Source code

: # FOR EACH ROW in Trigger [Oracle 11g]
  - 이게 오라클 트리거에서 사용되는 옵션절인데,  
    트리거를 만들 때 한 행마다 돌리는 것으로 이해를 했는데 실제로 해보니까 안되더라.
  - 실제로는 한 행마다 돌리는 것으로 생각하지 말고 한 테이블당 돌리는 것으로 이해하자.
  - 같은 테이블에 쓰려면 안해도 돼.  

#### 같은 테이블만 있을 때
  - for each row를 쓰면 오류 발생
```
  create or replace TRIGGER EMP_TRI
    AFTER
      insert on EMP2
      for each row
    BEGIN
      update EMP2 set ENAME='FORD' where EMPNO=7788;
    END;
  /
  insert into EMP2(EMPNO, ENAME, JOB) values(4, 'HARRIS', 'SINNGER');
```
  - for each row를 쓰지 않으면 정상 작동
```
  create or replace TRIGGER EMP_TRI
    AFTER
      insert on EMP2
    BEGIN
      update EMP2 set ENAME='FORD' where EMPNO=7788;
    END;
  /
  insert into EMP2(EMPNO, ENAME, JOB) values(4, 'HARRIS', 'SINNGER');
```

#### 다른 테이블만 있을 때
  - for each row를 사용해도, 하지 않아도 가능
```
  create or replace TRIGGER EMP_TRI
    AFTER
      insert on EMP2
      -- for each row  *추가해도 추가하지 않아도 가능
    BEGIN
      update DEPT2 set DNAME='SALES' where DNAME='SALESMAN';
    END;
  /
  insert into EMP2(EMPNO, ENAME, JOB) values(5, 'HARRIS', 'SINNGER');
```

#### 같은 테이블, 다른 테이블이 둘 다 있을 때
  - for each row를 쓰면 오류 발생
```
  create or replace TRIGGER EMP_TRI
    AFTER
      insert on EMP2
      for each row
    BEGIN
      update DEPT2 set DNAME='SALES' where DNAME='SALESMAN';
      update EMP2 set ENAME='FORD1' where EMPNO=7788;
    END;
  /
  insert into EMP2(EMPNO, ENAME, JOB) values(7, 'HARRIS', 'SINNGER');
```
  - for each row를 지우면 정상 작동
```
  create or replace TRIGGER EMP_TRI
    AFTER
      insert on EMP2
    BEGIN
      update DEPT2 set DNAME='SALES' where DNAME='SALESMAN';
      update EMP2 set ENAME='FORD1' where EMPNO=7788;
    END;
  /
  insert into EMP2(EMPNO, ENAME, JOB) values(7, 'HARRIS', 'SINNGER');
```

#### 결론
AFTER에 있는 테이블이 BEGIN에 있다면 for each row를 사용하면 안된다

----------------------------------------

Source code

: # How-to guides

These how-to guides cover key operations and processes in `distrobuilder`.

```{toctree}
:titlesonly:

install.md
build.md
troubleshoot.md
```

----------------------------------------

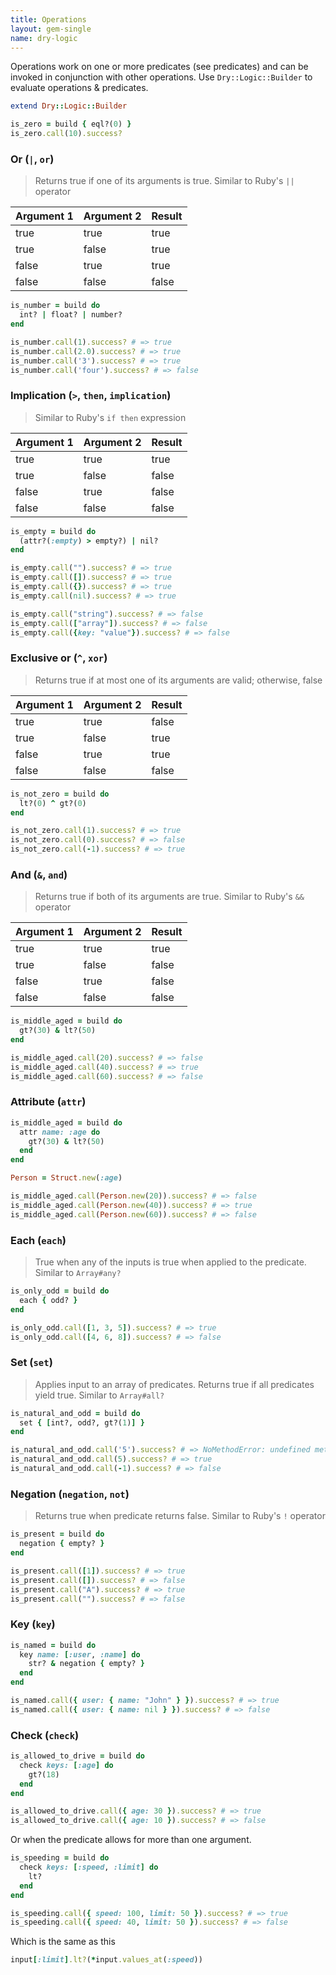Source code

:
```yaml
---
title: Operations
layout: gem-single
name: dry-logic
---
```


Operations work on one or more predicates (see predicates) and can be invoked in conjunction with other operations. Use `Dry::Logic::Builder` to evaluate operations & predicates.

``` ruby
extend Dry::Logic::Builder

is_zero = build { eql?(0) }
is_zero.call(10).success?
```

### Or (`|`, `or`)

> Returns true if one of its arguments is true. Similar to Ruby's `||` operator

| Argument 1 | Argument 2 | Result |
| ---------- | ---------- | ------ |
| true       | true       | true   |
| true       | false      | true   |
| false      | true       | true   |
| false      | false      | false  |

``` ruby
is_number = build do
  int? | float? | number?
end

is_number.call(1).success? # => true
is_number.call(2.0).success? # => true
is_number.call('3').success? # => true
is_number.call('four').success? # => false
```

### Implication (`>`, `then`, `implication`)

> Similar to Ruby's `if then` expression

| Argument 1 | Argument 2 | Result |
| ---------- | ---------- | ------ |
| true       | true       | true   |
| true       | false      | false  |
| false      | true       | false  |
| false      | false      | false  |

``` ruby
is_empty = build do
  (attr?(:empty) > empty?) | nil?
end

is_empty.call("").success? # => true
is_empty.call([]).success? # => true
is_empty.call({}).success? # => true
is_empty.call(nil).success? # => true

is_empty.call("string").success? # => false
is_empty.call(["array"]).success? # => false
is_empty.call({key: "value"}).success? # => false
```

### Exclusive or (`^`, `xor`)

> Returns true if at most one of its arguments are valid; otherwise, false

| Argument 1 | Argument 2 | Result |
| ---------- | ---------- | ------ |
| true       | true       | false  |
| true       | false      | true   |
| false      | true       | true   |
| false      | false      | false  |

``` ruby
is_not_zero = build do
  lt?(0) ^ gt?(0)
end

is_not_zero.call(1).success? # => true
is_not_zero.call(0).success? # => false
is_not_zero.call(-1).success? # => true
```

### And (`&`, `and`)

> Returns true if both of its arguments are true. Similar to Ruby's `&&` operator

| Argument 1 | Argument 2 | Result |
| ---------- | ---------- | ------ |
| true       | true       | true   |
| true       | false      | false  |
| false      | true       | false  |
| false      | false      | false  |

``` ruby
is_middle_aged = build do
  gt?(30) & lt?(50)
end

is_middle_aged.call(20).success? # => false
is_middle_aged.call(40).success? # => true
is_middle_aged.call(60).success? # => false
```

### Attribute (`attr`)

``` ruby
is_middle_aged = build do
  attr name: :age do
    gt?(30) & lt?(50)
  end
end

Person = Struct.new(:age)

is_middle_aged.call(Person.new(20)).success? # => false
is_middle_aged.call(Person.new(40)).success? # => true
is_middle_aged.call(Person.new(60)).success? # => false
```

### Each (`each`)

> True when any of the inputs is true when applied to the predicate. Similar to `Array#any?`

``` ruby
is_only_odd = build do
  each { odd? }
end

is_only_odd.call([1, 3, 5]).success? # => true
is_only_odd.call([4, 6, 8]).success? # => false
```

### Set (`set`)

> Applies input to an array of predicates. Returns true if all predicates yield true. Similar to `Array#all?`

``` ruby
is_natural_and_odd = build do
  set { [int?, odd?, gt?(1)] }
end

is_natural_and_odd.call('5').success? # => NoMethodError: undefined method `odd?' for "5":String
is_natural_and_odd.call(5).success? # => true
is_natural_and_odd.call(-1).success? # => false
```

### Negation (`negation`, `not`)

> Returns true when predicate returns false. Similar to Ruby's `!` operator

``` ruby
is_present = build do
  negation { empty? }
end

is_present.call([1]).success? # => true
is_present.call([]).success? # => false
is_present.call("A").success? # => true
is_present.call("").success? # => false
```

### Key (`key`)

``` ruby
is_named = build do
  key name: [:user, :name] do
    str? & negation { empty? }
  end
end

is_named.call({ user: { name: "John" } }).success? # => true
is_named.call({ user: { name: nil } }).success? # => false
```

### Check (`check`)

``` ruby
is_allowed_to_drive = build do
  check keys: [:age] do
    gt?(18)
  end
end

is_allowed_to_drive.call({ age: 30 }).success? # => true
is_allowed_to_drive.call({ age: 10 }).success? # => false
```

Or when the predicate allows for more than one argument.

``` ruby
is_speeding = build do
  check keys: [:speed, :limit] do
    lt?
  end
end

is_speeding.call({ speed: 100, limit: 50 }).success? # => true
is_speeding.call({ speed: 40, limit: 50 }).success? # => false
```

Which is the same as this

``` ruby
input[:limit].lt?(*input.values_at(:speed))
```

----------------------------------------

__Task directions__. Go line by line through the records and copy those that contain the word "Similar".

__Solution to this task__.
> Returns true if one of its arguments is true. Similar to Ruby's `||` operator
> Similar to Ruby's `if then` expression
> Returns true if both of its arguments are true. Similar to Ruby's `&&` operator
> True when any of the inputs is true when applied to the predicate. Similar to `Array#any?`
> Applies input to an array of predicates. Returns true if all predicates yield true. Similar to `Array#all?`
> Returns true when predicate returns false. Similar to Ruby's `!` operator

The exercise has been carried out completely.